The Warriors spent much of the first quarter on Wednesday evening finding their collective pulse and five minutes after tip-off they were already eleven minutes behind. That’s a dangerous way for any team to introduce themselves to the defending champion Celtics, especially in Boston.

Gary Payton II entered with 7:21 remaining in the quarter. Over the next seven minutes, the Celtics missed eight of nine shots, scored three goals and suddenly realized these weren’t the same Warriors they beat by 52 at TD Garden last March.

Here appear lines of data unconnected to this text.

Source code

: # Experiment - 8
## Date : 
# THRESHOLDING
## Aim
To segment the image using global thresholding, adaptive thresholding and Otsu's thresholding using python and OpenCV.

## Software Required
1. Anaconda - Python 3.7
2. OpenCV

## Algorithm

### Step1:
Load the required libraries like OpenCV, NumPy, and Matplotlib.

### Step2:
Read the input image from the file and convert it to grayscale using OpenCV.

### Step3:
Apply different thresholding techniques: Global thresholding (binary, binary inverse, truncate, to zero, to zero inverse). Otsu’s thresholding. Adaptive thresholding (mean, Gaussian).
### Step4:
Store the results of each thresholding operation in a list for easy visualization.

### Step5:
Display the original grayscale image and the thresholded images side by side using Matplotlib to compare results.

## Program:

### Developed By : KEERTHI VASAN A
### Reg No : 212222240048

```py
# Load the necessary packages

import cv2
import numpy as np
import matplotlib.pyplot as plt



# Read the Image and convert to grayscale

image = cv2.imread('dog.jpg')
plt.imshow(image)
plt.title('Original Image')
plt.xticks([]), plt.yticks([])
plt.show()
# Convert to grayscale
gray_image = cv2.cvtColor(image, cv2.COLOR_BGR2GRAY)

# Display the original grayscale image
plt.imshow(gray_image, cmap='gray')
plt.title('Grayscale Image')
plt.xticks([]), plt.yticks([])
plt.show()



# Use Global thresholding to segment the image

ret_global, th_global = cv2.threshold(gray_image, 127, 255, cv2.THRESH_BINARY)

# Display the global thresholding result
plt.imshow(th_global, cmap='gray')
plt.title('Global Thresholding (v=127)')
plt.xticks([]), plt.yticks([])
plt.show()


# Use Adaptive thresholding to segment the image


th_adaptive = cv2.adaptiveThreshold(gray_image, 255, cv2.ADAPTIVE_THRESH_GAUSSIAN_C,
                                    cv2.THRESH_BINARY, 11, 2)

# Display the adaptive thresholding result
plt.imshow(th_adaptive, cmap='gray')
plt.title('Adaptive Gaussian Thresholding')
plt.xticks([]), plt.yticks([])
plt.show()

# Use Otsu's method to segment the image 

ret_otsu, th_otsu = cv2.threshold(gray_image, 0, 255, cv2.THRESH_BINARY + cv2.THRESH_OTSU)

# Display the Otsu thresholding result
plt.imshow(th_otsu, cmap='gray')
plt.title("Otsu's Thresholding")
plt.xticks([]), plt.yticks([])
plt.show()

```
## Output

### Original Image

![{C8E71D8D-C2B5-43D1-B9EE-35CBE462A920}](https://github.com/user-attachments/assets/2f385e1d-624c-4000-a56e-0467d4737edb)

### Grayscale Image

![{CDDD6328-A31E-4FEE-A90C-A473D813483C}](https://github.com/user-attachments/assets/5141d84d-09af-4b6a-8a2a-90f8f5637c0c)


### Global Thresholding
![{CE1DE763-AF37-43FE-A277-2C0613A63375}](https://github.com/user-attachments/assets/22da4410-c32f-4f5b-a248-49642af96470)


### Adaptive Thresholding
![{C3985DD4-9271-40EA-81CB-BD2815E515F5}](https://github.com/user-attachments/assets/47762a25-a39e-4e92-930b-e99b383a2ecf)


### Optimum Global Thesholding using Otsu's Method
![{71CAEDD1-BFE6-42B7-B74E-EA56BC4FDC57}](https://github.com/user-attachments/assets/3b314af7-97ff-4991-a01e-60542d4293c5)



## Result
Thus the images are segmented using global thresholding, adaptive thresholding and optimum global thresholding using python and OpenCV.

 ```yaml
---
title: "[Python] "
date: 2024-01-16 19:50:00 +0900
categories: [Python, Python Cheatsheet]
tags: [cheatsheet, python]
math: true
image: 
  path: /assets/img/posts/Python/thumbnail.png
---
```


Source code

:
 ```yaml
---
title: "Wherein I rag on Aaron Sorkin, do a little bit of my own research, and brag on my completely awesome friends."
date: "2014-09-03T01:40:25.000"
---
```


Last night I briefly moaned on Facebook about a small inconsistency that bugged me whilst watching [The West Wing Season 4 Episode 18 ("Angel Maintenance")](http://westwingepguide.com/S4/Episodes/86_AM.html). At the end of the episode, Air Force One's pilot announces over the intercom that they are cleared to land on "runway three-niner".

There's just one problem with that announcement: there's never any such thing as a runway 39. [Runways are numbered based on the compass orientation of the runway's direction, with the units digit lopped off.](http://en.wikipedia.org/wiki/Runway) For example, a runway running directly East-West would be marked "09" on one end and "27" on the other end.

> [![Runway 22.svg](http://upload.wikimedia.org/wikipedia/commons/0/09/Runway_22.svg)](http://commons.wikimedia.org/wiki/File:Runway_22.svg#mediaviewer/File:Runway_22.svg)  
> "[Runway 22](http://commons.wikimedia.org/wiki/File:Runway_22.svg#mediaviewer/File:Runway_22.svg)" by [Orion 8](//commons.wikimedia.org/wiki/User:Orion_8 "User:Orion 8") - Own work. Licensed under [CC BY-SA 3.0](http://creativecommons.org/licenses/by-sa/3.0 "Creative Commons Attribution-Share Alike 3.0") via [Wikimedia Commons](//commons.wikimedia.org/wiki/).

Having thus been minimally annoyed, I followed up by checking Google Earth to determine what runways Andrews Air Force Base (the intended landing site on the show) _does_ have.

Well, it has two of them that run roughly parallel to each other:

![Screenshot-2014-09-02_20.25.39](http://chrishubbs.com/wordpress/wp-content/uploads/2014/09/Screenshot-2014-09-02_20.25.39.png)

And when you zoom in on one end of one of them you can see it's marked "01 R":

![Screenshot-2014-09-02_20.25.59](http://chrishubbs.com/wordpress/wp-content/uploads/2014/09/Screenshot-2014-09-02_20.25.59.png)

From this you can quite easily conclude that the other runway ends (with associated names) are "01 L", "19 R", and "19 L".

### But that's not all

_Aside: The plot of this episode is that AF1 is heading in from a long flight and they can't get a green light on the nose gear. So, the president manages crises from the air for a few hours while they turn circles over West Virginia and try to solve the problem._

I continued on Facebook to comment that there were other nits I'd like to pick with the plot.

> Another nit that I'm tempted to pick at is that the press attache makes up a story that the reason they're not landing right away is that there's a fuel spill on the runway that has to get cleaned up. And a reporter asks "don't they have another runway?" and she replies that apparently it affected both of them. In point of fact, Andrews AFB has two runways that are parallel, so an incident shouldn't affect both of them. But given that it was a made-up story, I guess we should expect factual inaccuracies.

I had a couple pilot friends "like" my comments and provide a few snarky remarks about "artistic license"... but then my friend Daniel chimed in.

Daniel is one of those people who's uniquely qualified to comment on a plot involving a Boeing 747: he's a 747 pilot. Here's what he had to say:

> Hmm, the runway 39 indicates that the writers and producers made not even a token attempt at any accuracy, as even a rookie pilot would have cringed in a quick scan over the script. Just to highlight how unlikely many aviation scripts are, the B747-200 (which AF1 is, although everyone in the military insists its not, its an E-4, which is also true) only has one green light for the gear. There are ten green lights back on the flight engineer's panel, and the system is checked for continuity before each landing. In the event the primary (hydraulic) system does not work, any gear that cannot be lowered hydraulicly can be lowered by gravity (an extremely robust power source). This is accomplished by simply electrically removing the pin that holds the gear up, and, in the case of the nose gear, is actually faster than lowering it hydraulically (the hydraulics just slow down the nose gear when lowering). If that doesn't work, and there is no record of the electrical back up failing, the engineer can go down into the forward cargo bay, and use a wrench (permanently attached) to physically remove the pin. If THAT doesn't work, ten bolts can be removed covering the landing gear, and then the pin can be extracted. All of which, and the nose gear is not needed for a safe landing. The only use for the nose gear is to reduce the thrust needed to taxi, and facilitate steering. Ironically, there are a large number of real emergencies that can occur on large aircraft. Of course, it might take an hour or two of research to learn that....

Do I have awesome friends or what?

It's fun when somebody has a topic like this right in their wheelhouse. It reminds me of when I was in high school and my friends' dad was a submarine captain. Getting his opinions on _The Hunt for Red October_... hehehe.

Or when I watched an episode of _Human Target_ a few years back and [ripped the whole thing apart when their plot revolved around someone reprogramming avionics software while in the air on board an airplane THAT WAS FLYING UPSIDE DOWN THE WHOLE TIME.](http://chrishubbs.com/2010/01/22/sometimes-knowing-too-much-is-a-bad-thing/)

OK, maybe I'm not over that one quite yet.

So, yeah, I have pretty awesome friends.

Golden State found its pulse especially with a defense that beat with enough force to engineer a 118-112 victory that certainly turned heads in the NBA.

“Once we got into the game, we were able to get into it, which made them feel a little bit uncomfortable,” coach Steve Kerr told reporters in Boston.

“It’s a statement,” said Buddy Hield, who entered the race 84 seconds after GP2. “If we don’t win this game, everyone will say, ‘Oh, they’re not playing anyone.’ So you have to come and make a statement, right?

For all the talk about depth and the increased emphasis on three-point shooting, any statement the Warriors make this season has to start with defense. It must be the source behind every leap to success, as it plays into the depth, the desired fast pace and the transition 3-balls that deflate opponents.

The Warriors have won seven of their first eight games as defense becomes routine. They swarm and catch and lurk in the passing lines. It’s enough to put the most feared offense in the league on its heels.
The Celtics, who entered the game as the NBA’s highest-scoring team, scored seven points in the final seven minutes of the opening quarter and 26 points in the final 16:38 of the first half. They shot 35.1 percent for the half.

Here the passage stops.